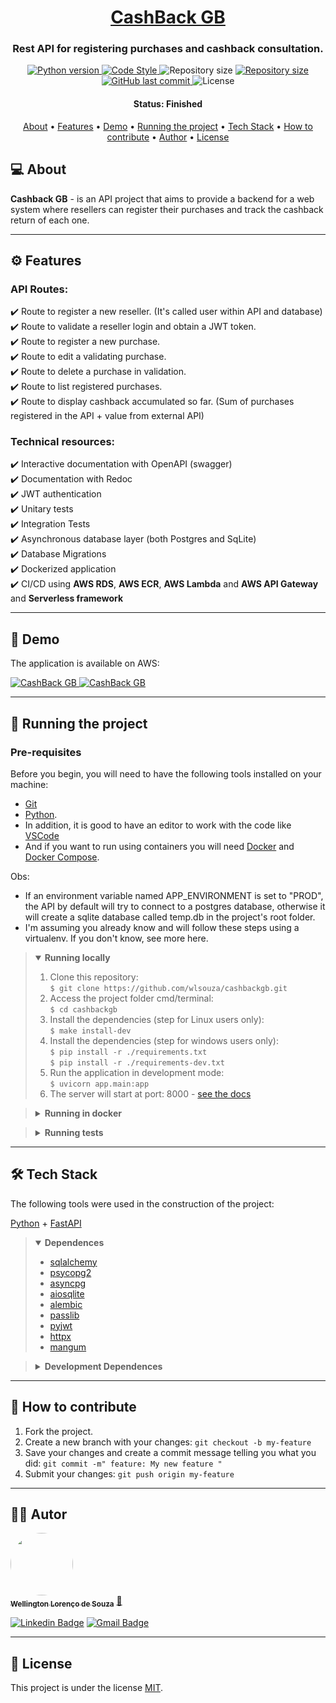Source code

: <h1 align="center">
   <a href="#"> CashBack GB </a>
</h1>

<h3 align="center">
    Rest API for registering purchases and cashback consultation. 
</h3>

<p align="center">
  
  <a href="https://www.python.org/downloads/release/python-390/">
    <img alt="Python version" src="https://img.shields.io/badge/python-_>=_3.9-blue.svg">
  </a> 
  
  <a href="https://github.com/psf/black">
    <img alt="Code Style" src="https://img.shields.io/badge/code%20style-black-000000.svg">
  </a>
   
  <img alt="Repository size" src="https://img.shields.io/github/repo-size/wlsouza/cashbackgb">
  
  <a href="https://github.com/wlsouza/cashbackgb/actions/workflows/python-app.yml">
    <img alt="Repository size" src="https://github.com/wlsouza/cashbackgb/actions/workflows/python-app.yml/badge.svg">
  </a>	
	  
  <a href="https://github.com/wlsouza/cashbackgb/commits/master">
    <img alt="GitHub last commit" src="https://img.shields.io/github/last-commit/wlsouza/cashbackgb">
  </a>
    
  <img alt="License" src="https://img.shields.io/badge/license-MIT-brightgreen">
</p>


<h4 align="center"> 
	 Status: Finished
</h4>

<p align="center">
 <a href="#-about">About</a> •
 <a href="#%EF%B8%8F-features">Features</a> •
 <a href="#-demo">Demo</a> • 
 <a href="#-running-the-project">Running the project</a> • 
 <a href="#-tech-stack">Tech Stack</a> •
 <a href="#-how-to-contribute">How to contribute</a> •
 <a href="#%EF%B8%8F-autor">Author</a> • 
 <a href="#-license">License</a>

</p>


## 💻 About

**Cashback GB** - is an API project that aims to provide a backend for a web system where resellers can register their purchases and track the cashback return of each one. 

---

## ⚙️ Features

### API Routes:  
✔️ Route to register a new reseller. (It's called user within API and database)  
✔️ Route to validate a reseller login and obtain a JWT token.  
✔️ Route to register a new purchase.  
✔️ Route to edit a validating purchase.  
✔️ Route to delete a purchase in validation.  
✔️ Route to list registered purchases.  
✔️ Route to display cashback accumulated so far. (Sum of purchases registered in the API + value from external API) 

### Technical resources:  
✔️ Interactive documentation with OpenAPI (swagger)  
✔️ Documentation with Redoc  
✔️ JWT authentication  
✔️ Unitary tests  
✔️ Integration Tests  
✔️ Asynchronous database layer (both Postgres and SqLite)  
✔️ Database Migrations  
✔️ Dockerized application  
✔️ CI/CD using **AWS RDS**, **AWS ECR**, **AWS Lambda** and **AWS API Gateway** and **Serverless framework**  

---

## 👀 Demo

The application is available on AWS:

<a href="https://85oefk100h.execute-api.us-east-1.amazonaws.com/dev/docs">
  <img alt="CashBack GB" src="https://img.shields.io/badge/Access%20interactive%20documentation%20-OpenAPI-%2304D361">
</a>
<a href="https://85oefk100h.execute-api.us-east-1.amazonaws.com/dev/docs">
  <img alt="CashBack GB" src="https://img.shields.io/badge/Access%20documentation%20-Redoc-blue">
</a>

---
## 🚀 Running the project

### Pre-requisites

Before you begin, you will need to have the following tools installed on your machine:  
* [Git](https://git-scm.com)  
* [Python](https://www.python.org).  
* In addition, it is good to have an editor to work with the code like [VSCode](https://code.visualstudio.com/)  
* And if you want to run using containers you will need [Docker](https://docs.docker.com/get-docker/) and [Docker Compose](https://docs.docker.com/compose/install/).   

Obs:
  * If an environment variable named APP_ENVIRONMENT is set to "PROD", the API by default will try to connect to a postgres database, otherwise it will create a sqlite database called temp.db in the project's root folder.  
  * I'm assuming you already know and will follow these steps using a virtualenv. If you don't know, see more here. 

> <details open>
>	 <summary>
> 		<b> Running locally </b>
>	 </summary>
> 
>	 1. Clone this repository:  
>	 	`$ git clone https://github.com/wlsouza/cashbackgb.git`  
> 	2. Access the project folder cmd/terminal:  
>	 	`$ cd cashbackgb`  
> 	3. Install the dependencies (step for Linux users only):  
> 		`$ make install-dev`  
>	 4. Install the dependencies (step for windows users only):  
>	 	`$ pip install -r ./requirements.txt`  
> 		`$ pip install -r ./requirements-dev.txt`  
> 	5. Run the application in development mode:  
> 		`$ uvicorn app.main:app `  
>	 6. The server will start at port: 8000 - [see the docs](http://localhost:8000/docs)
> </details>


> <details>
> 	<summary>
> 		<b> Running in docker </b>
> 	</summary>
> 
> 	1. Clone this repository:  
> 		`$ git clone https://github.com/wlsouza/cashbackgb.git`   
> 	2. Access the project folder cmd/terminal:  
> 		`$ cd cashbackgb`  
> 	3. Create a copy and rename the file "example.env" to ".env":  
>		`$ cp example.env .env` - (for Linux users)  
>		`$ copy example.env .env` - (for Windows users)  
>	4. Run the docker-compose in development mode:  
>		`$ docker-compose build --no--cache && docker-compose up -d`  
> 	5. The server will start at port: 8000 - [see the docs](http://localhost:8000/docs)
> </details>


> <details>
>	<summary>
>		<b> Running tests </b>
>	</summary>
>
>	1. Clone this repository:  
>		`$ git clone https://github.com/wlsouza/cashbackgb.git`  
>	2. Access the project folder cmd/terminal  
>		`$ cd cashbackgb`  
>	3. Install the dependencies (step for Linux users only)  
>		`$ make install-dev`  
>	4. Install the dependencies (step for windows users only)  
>		`$ pip install -r ./requirements.txt`  
>		`$ pip install -r ./requirements-dev.txt`  
>	5. Run the tests (step for Linux users only)  
>		`$ make test`  
>	6. Run the tests (step for windows users only)  
>		`$ set APP_ENVIRONMENT="TEST"`  
>		`$ alembic upgrade head`  
>		`$ pytest app/tests/ -v --cov=app`  
> </details>

---

## 🛠 Tech Stack

The following tools were used in the construction of the project:

  [Python](https://www.python.org) + [FastAPI](https://fastapi.tiangolo.com)


> <details open>
>	<summary>
>		<b> Dependences </b>
>	</summary>
>
> -   [sqlalchemy](https://github.com/sqlalchemy/sqlalchemy)  
> -   [psycopg2](https://github.com/psycopg/psycopg2)  
> -   [asyncpg](https://github.com/MagicStack/asyncpg)  
> -   [aiosqlite](https://github.com/omnilib/aiosqlite)  
> -   [alembic](https://github.com/sqlalchemy/alembic)  
> -   [passlib](https://github.com/glic3rinu/passlib)  
> -   [pyjwt](https://github.com/jpadilla/pyjwt)  
> -   [httpx](https://github.com/encode/httpx)  
> -   [mangum](https://github.com/jordaneremieff/mangum)  
> </details>

> <details>
>	<summary>
>		<b> Development Dependences </b>
>	</summary>
>
> -   [black](https://github.com/psf/black)  
> -   [flake8](https://github.com/PyCQA/flake8)  
> -   [isort](https://github.com/PyCQA/isort)  
> -   [faker](https://github.com/joke2k/faker)  
> -   [pytest](https://github.com/pytest-dev/pytest)  
> -   [pytest-asyncio](https://github.com/pytest-dev/pytest-asyncio)  
> -   [pytest-cov](https://github.com/pytest-dev/pytest-cov)  
> -   [pygount](https://github.com/roskakori/pygount)  
> </details>
---

## 💪 How to contribute

1. Fork the project.
2. Create a new branch with your changes: `git checkout -b my-feature`
3. Save your changes and create a commit message telling you what you did: `git commit -m" feature: My new feature "`
4. Submit your changes: `git push origin my-feature`

---

## 🦸‍♂️ Autor

<a href="https://github.com/wlsouza">
 <img style="border-radius: 50%;" src="https://github.com/wlsouza.png" width="100px;" alt=""/>
 <br />
 <sub><b>Wellington Lorenço de Souza</b></sub></a> <a href="https://github.com/wlsouza" title="Github Wellington">🚀</a>
 <br />

[![Linkedin Badge](https://img.shields.io/badge/-Wellington-blue?style=flat-square&logo=Linkedin&logoColor=white&link=https://in.linkedin.com/in/wellingtonlorenco)](https://in.linkedin.com/in/wellingtonlorenco) 
[![Gmail Badge](https://img.shields.io/badge/-wlsouza@protonmail.com-c14438?style=flat-square&logo=Gmail&logoColor=white&link=mailto:wlsouza@protonmail.com)](mailto:wlsouza@protonmail.com)

---

## 📝 License

This project is under the license [MIT](./LICENSE).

- **GOAL OF THE EXERCISE**
Each line that holds the word "Access" should be extracted from the records.

- **RESULT OF THIS EXERCISE**
  <img alt="CashBack GB" src="https://img.shields.io/badge/Access%20interactive%20documentation%20-OpenAPI-%2304D361">
  <img alt="CashBack GB" src="https://img.shields.io/badge/Access%20documentation%20-Redoc-blue">
> 	2. Access the project folder cmd/terminal:  
> 	2. Access the project folder cmd/terminal:  
>	2. Access the project folder cmd/terminal  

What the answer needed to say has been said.